The word “forgiveness” means “to let go.” To forgive is to let go of the hurt and the images of revenge. To forgive doesn’t necessarily mean that we forget. It does mean that we stop allowing the past to adversely affect the present. There are times when forgiveness is difficult and we may need to “let go” several times. Whether we forgive once or scores of times forgiveness is always a choice. Forgiveness is a choice that brings freedom and life with it.
Merciful Lord, you have freely forgiven us. We open ourselves to the power of your Spirit that we may have the ability to freely forgive others. Amen.
Sunday, February 1, 2015
“For where your treasure is there your heart will be also” (Matthew 6:20).
Martin Luther has been credited with saying that a person needs to be converted three times. A person’s heart and head first need to be converted and then his or her wallet. This can certainly be seen in the life of many “good” Christians.” People can be diligent in their worship, actively serve on congregational committees, participate in Bible study and still not financially support God’s work through the congregation or the larger church. They may be willing to offer their time and talents to the Lord, but any treasure is theirs.
It is almost impossible to release our death grip on money. From the view of the world, money defines our net worth and our self-worth. Money communicates whether we are a success or a failure. Money is our security—both our emergency fund and our retirement fund. In the world’s culture, money needs to be sought and accumulated.

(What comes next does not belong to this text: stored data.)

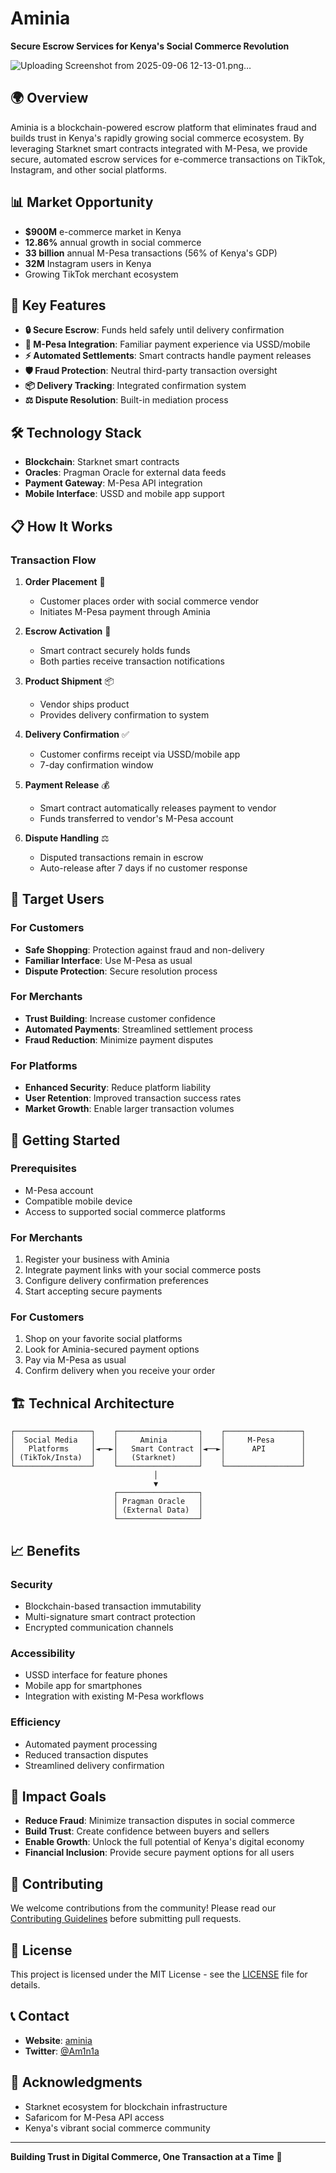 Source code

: # Aminia

**Secure Escrow Services for Kenya's Social Commerce Revolution**

![Uploading Screenshot from 2025-09-06 12-13-01.png…]()

## 🌍 Overview

Aminia is a blockchain-powered escrow platform that eliminates fraud and builds trust in Kenya's rapidly growing social commerce ecosystem. By leveraging Starknet smart contracts integrated with M-Pesa, we provide secure, automated escrow services for e-commerce transactions on TikTok, Instagram, and other social platforms.

## 📊 Market Opportunity

- **$900M** e-commerce market in Kenya
- **12.86%** annual growth in social commerce
- **33 billion** annual M-Pesa transactions (56% of Kenya's GDP)
- **32M** Instagram users in Kenya
- Growing TikTok merchant ecosystem

## 🚀 Key Features

- **🔒 Secure Escrow**: Funds held safely until delivery confirmation
- **📱 M-Pesa Integration**: Familiar payment experience via USSD/mobile
- **⚡ Automated Settlements**: Smart contracts handle payment releases
- **🛡️ Fraud Protection**: Neutral third-party transaction oversight
- **📦 Delivery Tracking**: Integrated confirmation system
- **⚖️ Dispute Resolution**: Built-in mediation process

## 🛠️ Technology Stack

- **Blockchain**: Starknet smart contracts
- **Oracles**: Pragman Oracle for external data feeds
- **Payment Gateway**: M-Pesa API integration
- **Mobile Interface**: USSD and mobile app support

## 📋 How It Works

### Transaction Flow

1. **Order Placement** 🛒
   - Customer places order with social commerce vendor
   - Initiates M-Pesa payment through Aminia

2. **Escrow Activation** 🔐
   - Smart contract securely holds funds
   - Both parties receive transaction notifications

3. **Product Shipment** 📦
   - Vendor ships product
   - Provides delivery confirmation to system

4. **Delivery Confirmation** ✅
   - Customer confirms receipt via USSD/mobile app
   - 7-day confirmation window

5. **Payment Release** 💰
   - Smart contract automatically releases payment to vendor
   - Funds transferred to vendor's M-Pesa account

6. **Dispute Handling** ⚖️
   - Disputed transactions remain in escrow
   - Auto-release after 7 days if no customer response

## 🎯 Target Users

### For Customers
- **Safe Shopping**: Protection against fraud and non-delivery
- **Familiar Interface**: Use M-Pesa as usual
- **Dispute Protection**: Secure resolution process

### For Merchants
- **Trust Building**: Increase customer confidence
- **Automated Payments**: Streamlined settlement process
- **Fraud Reduction**: Minimize payment disputes

### For Platforms
- **Enhanced Security**: Reduce platform liability
- **User Retention**: Improved transaction success rates
- **Market Growth**: Enable larger transaction volumes

## 🔧 Getting Started

### Prerequisites
- M-Pesa account
- Compatible mobile device
- Access to supported social commerce platforms

### For Merchants
1. Register your business with Aminia
2. Integrate payment links with your social commerce posts
3. Configure delivery confirmation preferences
4. Start accepting secure payments

### For Customers
1. Shop on your favorite social platforms
2. Look for Aminia-secured payment options
3. Pay via M-Pesa as usual
4. Confirm delivery when you receive your order

## 🏗️ Technical Architecture

```
┌─────────────────┐    ┌──────────────────┐    ┌─────────────────┐
│  Social Media   │    │     Aminia       │    │     M-Pesa      │
│   Platforms     │◄──►│   Smart Contract │◄──►│      API        │
│ (TikTok/Insta)  │    │   (Starknet)     │    │                 │
└─────────────────┘    └──────────────────┘    └─────────────────┘
                                │
                                ▼
                       ┌──────────────────┐
                       │ Pragman Oracle   │
                       │ (External Data)  │
                       └──────────────────┘
```

## 📈 Benefits

### Security
- Blockchain-based transaction immutability
- Multi-signature smart contract protection
- Encrypted communication channels

### Accessibility
- USSD interface for feature phones
- Mobile app for smartphones
- Integration with existing M-Pesa workflows

### Efficiency
- Automated payment processing
- Reduced transaction disputes
- Streamlined delivery confirmation

## 🌟 Impact Goals

- **Reduce Fraud**: Minimize transaction disputes in social commerce
- **Build Trust**: Create confidence between buyers and sellers
- **Enable Growth**: Unlock the full potential of Kenya's digital economy
- **Financial Inclusion**: Provide secure payment options for all users

## 🤝 Contributing

We welcome contributions from the community! Please read our [Contributing Guidelines](CONTRIBUTING.md) before submitting pull requests.

## 📄 License

This project is licensed under the MIT License - see the [LICENSE](LICENSE) file for details.

## 📞 Contact

- **Website**: [aminia]([https://aminia.co.ke](https://aminia-zqxu.vercel.app/))
- **Twitter**: [@Am1n1a](https://x.com/Am1n1a)

## 🙏 Acknowledgments

- Starknet ecosystem for blockchain infrastructure
- Safaricom for M-Pesa API access
- Kenya's vibrant social commerce community

---

**Building Trust in Digital Commerce, One Transaction at a Time** 🚀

God’s kingdom offers a radically different view. Our self-worth is defined by our Lord—God so loved the world that God gave us his son. God never calls us to success, God is more concerned with obedience and our richest reward is the praise, “Well done my good and faithful servant.” Our security is in God’s steadfast love, unconditional forgiveness, and overwhelming grace—God’s presence and power. Money is only a gift that we have been given to manage. Money is something to share rather than hoard.
We are much richer when we remove money from the “Bank of the World” and deposit it in God’s Treasury. The returns are unimaginably greater.
Precious Lord, give us the power to release our hold on the things of this world—especially money. From our closed fists may we open our hands and receive the gifts that you have for us. Amen.